Перед отъездом в Салоники озабоченный Фармакис нанес визит своему свату. Георгиадис, высокий, хорошо сохранившийся старик с пышной седой шевелюрой, много лет проживший в Европе, любил поболтать о традициях английской аристократии. Окрестив неотесанного свекра своей дочери Цанакой,[39] он относился к нему иронически. Но ярость Фармакиса в тот вечер привела его в восторг, и оп изображал потом жене всю сцену, подражая простонародному говору свата.

Глава партии независимых вдруг услышал крики в передней, и к нему в кабинет, как медведь, ввалился его родственник, хотя служанка, по приказанию хозяина, отвечала по телефону Фармакису, что господина председателя нет дома. Лицо Георгиадиса приняло самодовольное выражение (самодовольство столь же неотъемлемо от политических деятелей нашей страны, как стетоскоп от врача), и он начал красноречиво разглагольствовать о статистических данных ЮНЕСКО, махинациях какого-то депутата, вышедшего из их партии, красотах острова Капри и любовных похождениях принцессы Маргариты. Фармакис вертелся как на иголках и бормотал себе под нос: «Если бы я мог задушить эту каналью!» Между прочим Георгиадис сообщил ему, что комитет национального восстановления окончательно отклонил просьбу Фармакиса о субсидии. Американцы решили, с улыбкой объяснил он, сократить добычу греческого угля, так как они заинтересованы в сбыте своей нефти.

– Лишь в том случае, если… – начал Георгиадис.

– Понятно, понятно, – перебил его Фармакис. – Если я по дешевке уступлю несколько своих шахт американской компании… Это шантаж. Я так и знал, – прибавил он тихо.

– Та же судьба ждет все греческие предприятия. Международный капитал, дорогой мой, помогает развитию экономики. – И вождь независимых принялся разъяснять ему преимущества новой экономической политики.

Потеряв дар речи, Фармакис смотрел на своего свата. И лишь когда тот довел до его сведения, что ему удалось добиться небольшого займа в одном из банков, он дал выход своему негодованию. Он поносил всех политических деятелей, называя их подлецами и лакеями американцев, способными только ходить на задних лапах, красить ногти, как женщины, картавить и сорить деньгами, – в последние слова, адресуя их свату, он вложил все свое презрение. Фармакис настолько увлекся, что чуть не вывалил Георгиадису в лицо, что дочь его – проститутка, но вовремя спохватился. Развалившись в кресле, он раздвинул колени.

– Ну, так мне отвалят хоть два миллиона? – спросил он, уставившись на свата своими кошачьими глазами.

Георгиадис внимательно слушал Фармакиса, стараясь запомнить обороты его речи, чтобы потом повторить жене. С тем же напускным самодовольством он ответил высокопарно, что «политика согнутой поясницы» вызвана необходимостью бороться с коммунистической опасностью. В этом вопросе между сватами царило полное единодушие.

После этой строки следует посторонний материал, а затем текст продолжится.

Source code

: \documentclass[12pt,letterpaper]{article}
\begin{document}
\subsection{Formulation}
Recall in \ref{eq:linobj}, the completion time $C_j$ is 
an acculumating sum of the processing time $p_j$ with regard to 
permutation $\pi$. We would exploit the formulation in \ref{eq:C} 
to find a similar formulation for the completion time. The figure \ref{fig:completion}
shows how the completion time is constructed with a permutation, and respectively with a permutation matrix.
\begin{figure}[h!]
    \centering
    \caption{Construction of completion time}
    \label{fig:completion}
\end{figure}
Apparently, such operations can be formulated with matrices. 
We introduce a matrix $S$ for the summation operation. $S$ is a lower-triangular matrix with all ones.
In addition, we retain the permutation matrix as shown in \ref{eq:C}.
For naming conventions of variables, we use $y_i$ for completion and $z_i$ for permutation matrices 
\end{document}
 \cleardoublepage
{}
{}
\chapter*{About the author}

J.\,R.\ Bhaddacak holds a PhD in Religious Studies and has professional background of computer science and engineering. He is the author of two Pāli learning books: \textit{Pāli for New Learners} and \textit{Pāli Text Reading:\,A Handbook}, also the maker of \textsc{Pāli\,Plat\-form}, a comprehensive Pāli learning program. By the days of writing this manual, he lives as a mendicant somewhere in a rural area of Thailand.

Когда Фармакис вернулся из Салоник, известие о самоубийстве Никоса скорее удивило, чем огорчило его. Он заперся у себя в кабинете и долго припоминал все последние проделки сына, пытаясь дать им какое-нибудь объяснение: Как случилось, что юноша, которому не хватало лишь птичьего молока, который при желании мог бы стать директором компании, взял веревку и повесился? Кто виноват? Вдруг он почувствовал странное смятение и страх.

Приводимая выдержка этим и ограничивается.